When it comes to Saturday night's event, Sternburg said, "Everything you see, she is spearheading." She has organized news conferences and handled all of Mayweather's media appearances. She was instrumental in getting both fighters on the cover of Sports Illustrated and ESPN the Magazine this week.
"I give her a hard time sometimes," Mayweather said, "but when it's all said and done, she's a lady that I love, and she's a great person.
"There are a lot of people who came my way, trying to be my publicist. There were a thousand people who came my way, wanting to be my publicist, people who worked with some other megastars. But I'm loyal to the people I'm with.
"I'm going to continue to work with Kelly Swanson. She was with me at the beginning of my career, and she's going to be with me until the end of my career."
To be a woman working with Mayweather is a tricky circumstance.
Mayweather has been charged or convicted of domestic violence five times over the past 14 years. He has pleaded guilty three times and served two months of a 90-day sentence in 2012.
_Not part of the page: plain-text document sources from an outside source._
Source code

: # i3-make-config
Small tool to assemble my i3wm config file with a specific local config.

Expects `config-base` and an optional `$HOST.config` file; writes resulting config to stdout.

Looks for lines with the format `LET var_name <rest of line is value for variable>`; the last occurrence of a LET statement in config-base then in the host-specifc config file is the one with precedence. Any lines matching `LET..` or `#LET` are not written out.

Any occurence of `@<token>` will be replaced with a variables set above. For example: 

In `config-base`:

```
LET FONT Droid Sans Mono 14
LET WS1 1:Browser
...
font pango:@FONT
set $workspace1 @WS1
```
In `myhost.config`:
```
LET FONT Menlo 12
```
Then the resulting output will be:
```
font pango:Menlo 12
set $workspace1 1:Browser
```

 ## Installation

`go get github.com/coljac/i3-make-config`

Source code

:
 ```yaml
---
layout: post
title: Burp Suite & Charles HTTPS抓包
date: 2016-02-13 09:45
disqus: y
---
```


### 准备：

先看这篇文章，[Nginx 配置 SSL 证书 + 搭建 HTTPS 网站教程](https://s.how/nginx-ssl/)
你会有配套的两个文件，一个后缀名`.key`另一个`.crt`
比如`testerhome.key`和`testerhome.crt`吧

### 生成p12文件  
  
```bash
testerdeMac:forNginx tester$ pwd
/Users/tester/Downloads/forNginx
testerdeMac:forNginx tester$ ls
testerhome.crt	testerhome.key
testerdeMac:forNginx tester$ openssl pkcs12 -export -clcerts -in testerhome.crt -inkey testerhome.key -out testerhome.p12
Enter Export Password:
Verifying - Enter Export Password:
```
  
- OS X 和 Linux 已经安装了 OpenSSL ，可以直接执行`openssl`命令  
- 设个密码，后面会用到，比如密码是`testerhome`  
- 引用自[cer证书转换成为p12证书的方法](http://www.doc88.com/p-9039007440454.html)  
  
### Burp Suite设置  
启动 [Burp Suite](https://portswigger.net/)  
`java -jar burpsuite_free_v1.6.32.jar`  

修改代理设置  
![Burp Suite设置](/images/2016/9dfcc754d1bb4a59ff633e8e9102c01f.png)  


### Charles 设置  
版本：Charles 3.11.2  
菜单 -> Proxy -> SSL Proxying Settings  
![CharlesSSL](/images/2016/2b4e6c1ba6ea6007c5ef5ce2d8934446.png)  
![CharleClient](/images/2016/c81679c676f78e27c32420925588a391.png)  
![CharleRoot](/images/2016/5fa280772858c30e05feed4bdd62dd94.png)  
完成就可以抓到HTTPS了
The transcendent nature of Saturday night's fight has put Mayweather's checkered past under scrutiny from the mainstream media that had ignored that background before.
Swanson doesn't defend Mayweather. Like an attorney, she views her job as necessary for her client.
"In our business or any business," Sternburg said, "you're entitled to representation, whether it's crisis management or public relations. Sometimes in this business your clients have issues, but Kelly always rises above it."
Mayweather is the world's most prominent boxer, and he has massive media obligations.
"Our relationship is exactly that: He's a fighter, and I'm a publicist," Swanson said. "I manage his press relations. "All the other stuff he does outside of boxing, I don't even see him between fights. I just mind my business and do my job. That's how we've stayed together 10 years."
Swanson controls Mayweather's interaction only to a point. Once the cameras are recording and the microphones are out, Swanson won't dictate which questions a reporter can ask. And Mayweather will say whatever he wants.
Without naming names, Swanson recounted what she called "an unfortunate situation," when CNN host Rachel Nichols pursued an aggressive line of questioning about Mayweather's domestic-violence accusations.